Licenziamento illegittimo: ritardare l’azione riduce il risarcimento

Nella sentenza n.3486 del 20 febbraio 2015, la Corte di Cassazione ha chiarito che il ritardo con il quale il dipendente si attivi per evitare i danni che possano essere arrecati alla propria sfera giuridica dal comportamento illecito del datore di lavoro riducono l’importo del risarcimento dovutogli in seguito al licenziamento illegittimo.

Nel caso di specie, la lavoratrice, formalmente assunta a settembre 1999 con contratto part-time, sostenendo di aver iniziato il proprio rapporto, di fatto, nel gennaio dello stesso anno, aveva convenuto in giudizio l’azienda per veder dichiarata l’illegittimità del licenziamento intimatogli il 27 aprile 2001.

Il Tribunale di Messina, rigettata la domanda relativa al riconoscimento della sussistenza del rapporto in epoca antecedente alla sua formalizzazione e la conseguente domanda intesa a conseguire le relative differenze retributive, aveva dichiarato illegittimo  il recesso e, pur ritenendo applicabile il regime sanzionatorio di cui all’art.18 della Legge n.300/1970, aveva contenuto, in considerazione dell’aliunde percipiendum, il risarcimento del danno nelle dieci mensilità rispetto alle cinquantasei viceversa decorse dalla data dell’intimato provvedimento espulsivo, sottolineando che la dipendente, in qualità di creditrice, avesse omesso, in contrasto con l’ordinario obbligo di diligenza, di adoperarsi ai fini della limitazione del danno derivante dal comportamento illecito del datore.

Investita da entrambe le parti, la Corte di Appello di Messina aveva riformato in parte l’impugnata sentenza, dichiarando effettivamente sussistente il rapporto  a decorrere dal gennaio 1999 e dovute le differenze retributive maturate in relazione al periodo di lavoro sommerso, confermando la declaratoria di illegittimità del licenziamento nonché l’applicabilità del regime di tutela reale e, tuttavia, riducendo  ulteriormente il risarcimento del danno dovuto, nella misura minima di cinque mensilità.

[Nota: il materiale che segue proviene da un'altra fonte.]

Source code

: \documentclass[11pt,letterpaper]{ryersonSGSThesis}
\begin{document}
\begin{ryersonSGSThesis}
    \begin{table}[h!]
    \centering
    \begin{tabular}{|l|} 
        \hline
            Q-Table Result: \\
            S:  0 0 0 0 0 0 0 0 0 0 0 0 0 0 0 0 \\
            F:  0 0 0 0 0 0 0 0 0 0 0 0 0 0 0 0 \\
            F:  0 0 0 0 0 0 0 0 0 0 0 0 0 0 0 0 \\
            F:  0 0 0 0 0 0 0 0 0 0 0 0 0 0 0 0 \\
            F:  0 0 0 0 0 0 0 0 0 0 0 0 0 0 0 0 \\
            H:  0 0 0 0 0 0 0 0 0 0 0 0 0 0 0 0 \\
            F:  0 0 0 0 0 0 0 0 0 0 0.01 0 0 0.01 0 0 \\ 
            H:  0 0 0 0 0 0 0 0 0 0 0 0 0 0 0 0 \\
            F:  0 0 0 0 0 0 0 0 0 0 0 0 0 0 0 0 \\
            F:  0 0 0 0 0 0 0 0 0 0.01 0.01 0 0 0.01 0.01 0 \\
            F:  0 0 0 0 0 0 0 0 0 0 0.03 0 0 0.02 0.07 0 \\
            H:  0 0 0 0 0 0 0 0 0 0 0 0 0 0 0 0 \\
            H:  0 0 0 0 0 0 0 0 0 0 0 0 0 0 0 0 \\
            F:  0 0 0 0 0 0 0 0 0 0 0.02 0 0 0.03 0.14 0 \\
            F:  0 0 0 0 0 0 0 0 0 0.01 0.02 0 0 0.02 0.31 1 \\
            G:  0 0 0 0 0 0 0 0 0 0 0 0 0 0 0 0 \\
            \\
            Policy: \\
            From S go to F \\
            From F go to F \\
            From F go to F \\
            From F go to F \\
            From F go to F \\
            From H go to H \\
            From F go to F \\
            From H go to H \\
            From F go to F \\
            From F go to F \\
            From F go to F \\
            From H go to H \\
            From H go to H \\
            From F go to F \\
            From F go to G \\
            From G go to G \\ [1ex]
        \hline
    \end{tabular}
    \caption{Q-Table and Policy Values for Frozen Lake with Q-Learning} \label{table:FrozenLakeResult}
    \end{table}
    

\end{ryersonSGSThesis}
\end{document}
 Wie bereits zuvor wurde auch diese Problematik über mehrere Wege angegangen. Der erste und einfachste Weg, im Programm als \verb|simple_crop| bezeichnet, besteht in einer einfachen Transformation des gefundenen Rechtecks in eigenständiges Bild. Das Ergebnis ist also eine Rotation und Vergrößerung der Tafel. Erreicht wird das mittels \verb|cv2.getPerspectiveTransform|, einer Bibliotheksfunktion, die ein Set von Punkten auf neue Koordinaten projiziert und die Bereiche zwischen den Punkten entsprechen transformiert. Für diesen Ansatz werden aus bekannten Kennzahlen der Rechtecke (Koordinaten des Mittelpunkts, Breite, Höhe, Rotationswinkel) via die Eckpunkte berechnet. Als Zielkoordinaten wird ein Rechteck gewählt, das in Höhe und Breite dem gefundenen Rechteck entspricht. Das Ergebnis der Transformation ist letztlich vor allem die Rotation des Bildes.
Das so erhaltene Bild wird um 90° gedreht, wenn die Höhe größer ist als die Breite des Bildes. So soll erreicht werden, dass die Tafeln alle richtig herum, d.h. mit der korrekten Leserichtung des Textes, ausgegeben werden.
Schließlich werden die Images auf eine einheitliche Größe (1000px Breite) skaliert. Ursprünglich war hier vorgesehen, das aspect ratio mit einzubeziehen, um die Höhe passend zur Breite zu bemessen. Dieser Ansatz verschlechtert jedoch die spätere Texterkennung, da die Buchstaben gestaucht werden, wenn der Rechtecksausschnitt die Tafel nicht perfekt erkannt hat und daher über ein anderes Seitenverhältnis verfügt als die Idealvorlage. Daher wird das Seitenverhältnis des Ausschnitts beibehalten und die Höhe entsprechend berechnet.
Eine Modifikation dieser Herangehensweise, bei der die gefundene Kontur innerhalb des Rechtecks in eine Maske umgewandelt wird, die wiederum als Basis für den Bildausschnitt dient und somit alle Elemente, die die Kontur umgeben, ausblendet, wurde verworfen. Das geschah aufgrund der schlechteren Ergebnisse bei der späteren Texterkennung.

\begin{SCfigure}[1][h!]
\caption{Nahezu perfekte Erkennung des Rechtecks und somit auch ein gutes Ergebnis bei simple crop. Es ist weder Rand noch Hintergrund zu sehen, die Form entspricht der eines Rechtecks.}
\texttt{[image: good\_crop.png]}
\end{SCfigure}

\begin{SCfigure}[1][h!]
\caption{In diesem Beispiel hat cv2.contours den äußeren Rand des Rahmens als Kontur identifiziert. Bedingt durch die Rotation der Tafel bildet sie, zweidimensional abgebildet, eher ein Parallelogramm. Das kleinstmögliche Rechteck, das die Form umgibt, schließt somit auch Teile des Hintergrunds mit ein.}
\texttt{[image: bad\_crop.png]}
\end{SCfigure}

In particolare, la Corte territoriale aveva così disposto ritenendo che l’espletata prova testimoniale avesse  accertato, in fatto, la costituzione anticipata del rapporto di lavoro, nonché l’effettiva illegittima motivazione del licenziamento, scaturito, in realtà, dal rifiuto opposto dalla lavoratrice alla trasformazione a tempo pieno del rapporto ed in relazione al rifiuto da ella opposto alla richiesta transattiva avanzata dalla società a soli due mesi dall’avviso di recesso.

Parimenti, il giudice dell’appello, in relazione al contenimento del danno, aveva ritenuto sussistente la violazione, da parte della ricorrente, dell'obbligo di diligenza dedotto nella sentenza del primo grado.

Successivamente investita della questione, la Cassazione ha confermato in pieno la validità dell’impianto motivazionale elaborato dal giudice dell’appello, sottolineandone la coerenza con l’orientamento interpretativo consolidatosi nella giurisprudenza di legittimità, secondo cui, anche riguardo al rapporto di lavoro, deve considerarsi operante la regola generale di cui all’art.1227, comma 2, c.c., che impone al creditore o al danneggiato di evitare, usando la normale diligenza, i danni che possano essere arrecati alla propria sfera giuridica dall’altrui comportamento illecito, sempre che ciò non risulti per i medesimi troppo oneroso o incida in misura apprezzabile sulla loro libertà d’azione (1).